On April 26, 2021, Sports Business Journal reported that NBC had officially pulled out of bidding for future NHL rights, meaning that NBC will not televise NHL games for the first time since the 2004–05 NHL lockout. The next day, Turner Sports announced that they had agreed to a seven-year deal with the NHL to broadcast at least 72 games nationally on TNT and TBS (while also giving HBO Max the live streaming and simulcast rights to these games) beginning with the 2021–22 season, which will include three Stanley Cup Finals, the other half of the Stanley Cup playoffs, and the Winter Classic.

In the years before the end of NBC's latest contract with the NHL, the league explored options for splitting its national broadcast rights, similar to the television deals of the NFL, NBA and MLB. This included selling packages to streaming services, aiming to maximize the value of its broadcast rights. On March 10, 2021, Disney, ESPN, and the NHL announced that a seven-year agreement was reached for ESPN to hold the first half of its new media rights beginning in the 2021–22 season;

- ESPN will hold rights to at least 25 exclusive national games per season, which can air on either ESPN or ABC, and will include exclusive rights to opening night games. All Games on ABC stream on ESPN+.
- 75 exclusive national games per season will be streamed exclusively on ESPN+, and will not be carried on linear television. These games will also be available to Hulu subscribers.
- ESPN+ will stream all out-of-market games, as well as on-demand versions of all nationally televised games.
- ESPN will hold rights to All-Star Weekend, with the Skills Competition airing on ESPN, and the All-Star Game airing on ABC.
- ESPN will hold rights to the NHL entry draft.
- ESPN and ESPN2 will share in coverage of the Stanley Cup playoffs, holding rights to "half" of the games in the first two rounds, and one conference final per-season. ESPN/ABC will have the first choice of which conference final series to air. The remaining half will air on TNT and TBS.
- Exclusive rights to the Stanley Cup Final will alternate between ABC and TNT; ESPN will have the ability to air simulcast coverage with alternate feeds on its other channels and platforms.
- ESPN2 airs a weekly studio program dedicated to the NHL, The Point (which is hosted by John Buccigross), and ESPN will hold various highlights and international rights.

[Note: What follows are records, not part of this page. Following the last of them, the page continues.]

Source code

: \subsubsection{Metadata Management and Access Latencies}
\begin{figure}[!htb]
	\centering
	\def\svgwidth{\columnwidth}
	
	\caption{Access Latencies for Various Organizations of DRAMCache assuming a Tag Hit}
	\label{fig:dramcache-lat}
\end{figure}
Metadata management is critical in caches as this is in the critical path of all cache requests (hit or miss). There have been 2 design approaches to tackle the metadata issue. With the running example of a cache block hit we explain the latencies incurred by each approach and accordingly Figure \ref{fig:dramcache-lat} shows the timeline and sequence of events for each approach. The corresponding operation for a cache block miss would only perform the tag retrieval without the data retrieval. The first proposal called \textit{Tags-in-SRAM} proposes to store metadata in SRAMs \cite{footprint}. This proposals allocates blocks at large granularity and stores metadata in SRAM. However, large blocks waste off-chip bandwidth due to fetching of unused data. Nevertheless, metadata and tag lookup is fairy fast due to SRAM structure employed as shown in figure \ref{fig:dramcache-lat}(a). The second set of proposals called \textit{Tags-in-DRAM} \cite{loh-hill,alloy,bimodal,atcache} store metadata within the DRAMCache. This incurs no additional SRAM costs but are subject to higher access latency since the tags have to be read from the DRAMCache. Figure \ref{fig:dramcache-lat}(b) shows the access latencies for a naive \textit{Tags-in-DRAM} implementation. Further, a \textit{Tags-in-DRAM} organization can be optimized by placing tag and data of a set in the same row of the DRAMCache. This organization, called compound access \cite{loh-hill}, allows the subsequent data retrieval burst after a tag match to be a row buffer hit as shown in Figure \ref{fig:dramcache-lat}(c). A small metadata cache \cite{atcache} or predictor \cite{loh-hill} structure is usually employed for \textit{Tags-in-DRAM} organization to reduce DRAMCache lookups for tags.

On May 10, 2021, Andrew Marchand of the New York Post reported that TSN's Ray Ferraro (who previously worked for ESPN from 2002-2004), and NBC's Brian Boucher had signed with ESPN to become their top hockey analysts. On May 17, ESPN hired former Calgary Flames studio host Leah Hextall to be a regular play-by-play announcer on NHL broadcasts. She is the first woman in league history to hold that role. Hextall previously worked the 2016 World Cup of Hockey, and has worked the NCAA Division I Men's Ice Hockey Tournament for ESPN.

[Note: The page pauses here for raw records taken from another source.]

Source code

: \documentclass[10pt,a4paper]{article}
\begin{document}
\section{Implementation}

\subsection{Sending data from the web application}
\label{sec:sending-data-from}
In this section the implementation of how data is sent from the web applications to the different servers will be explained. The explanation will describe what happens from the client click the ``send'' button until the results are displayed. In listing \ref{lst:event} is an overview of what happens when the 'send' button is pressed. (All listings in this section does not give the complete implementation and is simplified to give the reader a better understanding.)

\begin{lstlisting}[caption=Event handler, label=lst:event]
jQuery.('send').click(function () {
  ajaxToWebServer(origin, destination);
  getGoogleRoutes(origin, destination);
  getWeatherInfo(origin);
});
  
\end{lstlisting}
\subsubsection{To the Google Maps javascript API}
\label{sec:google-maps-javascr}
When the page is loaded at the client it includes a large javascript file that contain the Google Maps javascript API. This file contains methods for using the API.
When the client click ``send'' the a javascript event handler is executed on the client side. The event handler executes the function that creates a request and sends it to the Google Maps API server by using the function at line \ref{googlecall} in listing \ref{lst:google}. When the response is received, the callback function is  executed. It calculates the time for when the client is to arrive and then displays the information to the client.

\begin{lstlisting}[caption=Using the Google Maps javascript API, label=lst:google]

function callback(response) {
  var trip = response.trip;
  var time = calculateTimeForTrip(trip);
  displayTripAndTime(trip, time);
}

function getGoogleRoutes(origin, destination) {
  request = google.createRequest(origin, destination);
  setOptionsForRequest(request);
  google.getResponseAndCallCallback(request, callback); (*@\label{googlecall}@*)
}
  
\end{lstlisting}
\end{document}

On June 9, 2021, ESPN announced that current New Jersey Devils defenseman P.K. Subban would be a studio analyst for the remainder of the 2021 Stanley Cup Playoffs, making his debut on SportsCenter that day. The same day, Craig Morgan, Arizona-based reporter on the Arizona Coyotes and NHL Network correspondent, reported that ESPN had added NBC's Ryan Callahan and A. J. Mleczko to their analyst roster, and that NHL Network's Kevin Weekes, who also worked for ESPN during the 2016 World Cup of Hockey, was in talks to return to ESPN in an analyst/reporter role. Marchand later reported that Weekes had signed with ESPN, and that Bob Wischusen, who currently calls play-by-play for ESPN's college football and basketball broadcasts, will also work NHL broadcasts. On June 24, ESPN officially announced that six-time Stanley Cup Champion Mark Messier had signed a multi-year deal to join ESPN in a studio analyst role. Messier's signing was the first announced signing made by ESPN, and potentially was made as a counter to TNT signing Messier's former teammate Wayne Gretzky, who was also recruited by ESPN. On June 28, Marchand reported that three time Stanley Cup Champion Chris Chelios would also join ESPN as a studio analyst. The same day, The Athletic reported that current Hockey Night in Canada color commentator/reporter Cassie Campbell-Pascall would also join ESPN.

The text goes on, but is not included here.